* [Given entries]:
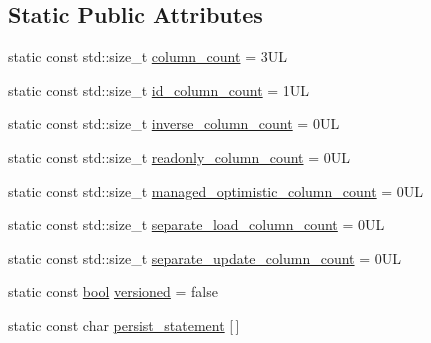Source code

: \subsection*{Static Public Attributes}
\begin{DoxyCompactItemize}
\item 
static const std\+::size\+\_\+t \hyperlink{classodb_1_1access_1_1object__traits__impl_3_01_1_1_graph_class_00_01id__pgsql_01_4_a3c2b1957394b0a20d38cdc1437650bda}{column\+\_\+count} = 3\+U\+L
\item 
static const std\+::size\+\_\+t \hyperlink{classodb_1_1access_1_1object__traits__impl_3_01_1_1_graph_class_00_01id__pgsql_01_4_a2db4170dcee2c7f748c978eaeff9e385}{id\+\_\+column\+\_\+count} = 1\+U\+L
\item 
static const std\+::size\+\_\+t \hyperlink{classodb_1_1access_1_1object__traits__impl_3_01_1_1_graph_class_00_01id__pgsql_01_4_a0a43ecb22b6b3f6c4c29c7885a7ef7ec}{inverse\+\_\+column\+\_\+count} = 0\+U\+L
\item 
static const std\+::size\+\_\+t \hyperlink{classodb_1_1access_1_1object__traits__impl_3_01_1_1_graph_class_00_01id__pgsql_01_4_a81bbffc0f338a44316f1ea2f0df52efb}{readonly\+\_\+column\+\_\+count} = 0\+U\+L
\item 
static const std\+::size\+\_\+t \hyperlink{classodb_1_1access_1_1object__traits__impl_3_01_1_1_graph_class_00_01id__pgsql_01_4_a7cc9b0d678ff289e5d2b468aa56312b3}{managed\+\_\+optimistic\+\_\+column\+\_\+count} = 0\+U\+L
\item 
static const std\+::size\+\_\+t \hyperlink{classodb_1_1access_1_1object__traits__impl_3_01_1_1_graph_class_00_01id__pgsql_01_4_aa6f626ec818f8eb7513e67e0497ee422}{separate\+\_\+load\+\_\+column\+\_\+count} = 0\+U\+L
\item 
static const std\+::size\+\_\+t \hyperlink{classodb_1_1access_1_1object__traits__impl_3_01_1_1_graph_class_00_01id__pgsql_01_4_a83747a186e6b318bc7466b58cb6bc066}{separate\+\_\+update\+\_\+column\+\_\+count} = 0\+U\+L
\item 
static const \hyperlink{classodb_1_1access_1_1object__traits_3_01_1_1_graph_class_01_4_adb6d76b31575782f2c201eb3ab510e59}{bool} \hyperlink{classodb_1_1access_1_1object__traits__impl_3_01_1_1_graph_class_00_01id__pgsql_01_4_a87b3909997f588604ea9a6758a5cdf55}{versioned} = false
\item 
static const char \hyperlink{classodb_1_1access_1_1object__traits__impl_3_01_1_1_graph_class_00_01id__pgsql_01_4_a5335a218576601ae784471b44a604640}{persist\+\_\+statement} \mbox{[}$\,$\mbox{]}

\end{DoxyCompactItemize}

* [Work instruction]:
Collect each line of the entries that has the word "DoxyCompactItemize", copying it in full.

* [Result for this task]:
\begin{DoxyCompactItemize}
\end{DoxyCompactItemize}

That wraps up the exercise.